今回の特集はシカゴに長くお住いの方でも意外と知らない面白いシカゴ情報ばかりを集めてみました。「え?あれってそうだったんだ!」とか、「知らなかった〜」と唸って頂けそうなネタばかりを編集部の先輩とたまちゃんがお届けします。是非ご賞味ください!
●たま:先輩、おはようございます!さっき編集長の部屋に呼ばれてたみたいですけど、今月の特集のトピック決まったんですか?
■先輩:うん、今回はちょっといつもと違った感じで、「こんなシカゴご存知でしたか?」っていうテーマで、シカゴに最近来られた方は勿論、長く住んでいる人でも意外と知らない不思議な事やおかしな物を紹介して欲しいんだって。
●たま:なんかざっくりしたトピックですね。
■先輩:うん、例えばハイウェイの横にあるあのドーム型の建物あるでしょ?あれは冬の間に除雪の時に使う塩の貯蔵庫なんだけど、初めてあれを見た人は「なんだろう?」って思うじゃない?最近は暖冬だったし、シカゴ歴が数年になった人でも知らない人がいるんだって。
●たま:なるほど。
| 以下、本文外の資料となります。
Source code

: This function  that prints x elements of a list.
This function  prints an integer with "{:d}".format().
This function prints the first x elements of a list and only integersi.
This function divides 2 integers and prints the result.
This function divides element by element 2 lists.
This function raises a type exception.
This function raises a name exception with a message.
。。いやいや、思い出しました!先輩ッ!私がシカゴに来たばっかりの時、あれは某秘密結社の諜報施設で、中にスーパーコンピューターが入ってるって大嘘ついたでしょ!おかげで後で大恥かいたんですよ!
■先輩:ははは、そんな事言ったっけ(笑)?そりゃ悪い事をしたね。でもなんであの建物がドーム型になってるのか知ってる?
●たま:それはやっぱり雪がつもりにくいから、ですか?
■先輩:勿論それもあるんだけど、あのドーム型にすることで内側に柱をつくる必要が無くなるんだ。除雪で大忙しの時はあの中を複数のトラックが走り回るので、その時に邪魔にならない構造になってるんだね。そして、夏の間に塩を積み上げる時は、ベルトコンベヤーで建物の中央に塩を上から落としてやる事で三角錐の塩の山が出来るんだけど、そのカタチを考えても非常に効率の良い形というわけ。
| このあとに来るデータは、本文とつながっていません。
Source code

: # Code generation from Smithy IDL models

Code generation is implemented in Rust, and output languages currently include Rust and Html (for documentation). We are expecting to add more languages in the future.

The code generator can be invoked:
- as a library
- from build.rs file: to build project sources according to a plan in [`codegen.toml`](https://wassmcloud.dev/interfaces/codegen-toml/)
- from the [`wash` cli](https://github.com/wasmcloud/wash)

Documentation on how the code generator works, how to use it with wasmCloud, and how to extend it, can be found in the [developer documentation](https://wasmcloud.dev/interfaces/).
●たま:へ〜、なるほど。柱を作らないための形状ということなんですね。なるほど、そういう感じのものを色々紹介していくって事ですね。変な建物って言えば、ナイルズにピサの斜塔がありますよね。車で走ってると突然出てきて最初はビックリしたんですけど、ちゃんと見に行ったことがなくて。
■先輩:あるある!あのYMCAの横のやつね。あれ、正式名称は「ナイルズの斜塔(6300
Touhy Ave, Niles, IL 60714)」って言って、イタリアのピサ市にある本家の半分の大きさなんだって。本家が出来て600年後の1934年に突然建ったそうだよ。ちなみに、あれ単なるモニュメントじゃなくてちゃんと役割があってね、近くにあるプール用のウォータータワーなんだって。
●たま:え!そうなんですか?しかし、何故ナイルズにピサの斜塔のレプリカが。。。
■先輩:これがなかなかおかしな話でさ。設計者はあそこに公園とプールを整備する際に必要になったウォータータワーをなんとか隠したかったみたいなんだ。で、その彼がガリレオに心酔するほどの天文ファンだったこともあって、あんなカタチにデザインしたという話だよ。
●たま:そ、それだけですか?!そんなのピサ市からクレームつかなかったんですか?
■先輩:そこがイタリア流のユーモアというか、懐の深さなんだろうね。あの建物の事を知ったピサ市はなんと1991年にナイルズと姉妹都市になってるんだ。まさにお墨付きになったってことだね。それを機に噴水を増設したり、当時はイタリアからミュージシャンを呼んでコンサートやったり、この一帯で大ブームになったらしいよ。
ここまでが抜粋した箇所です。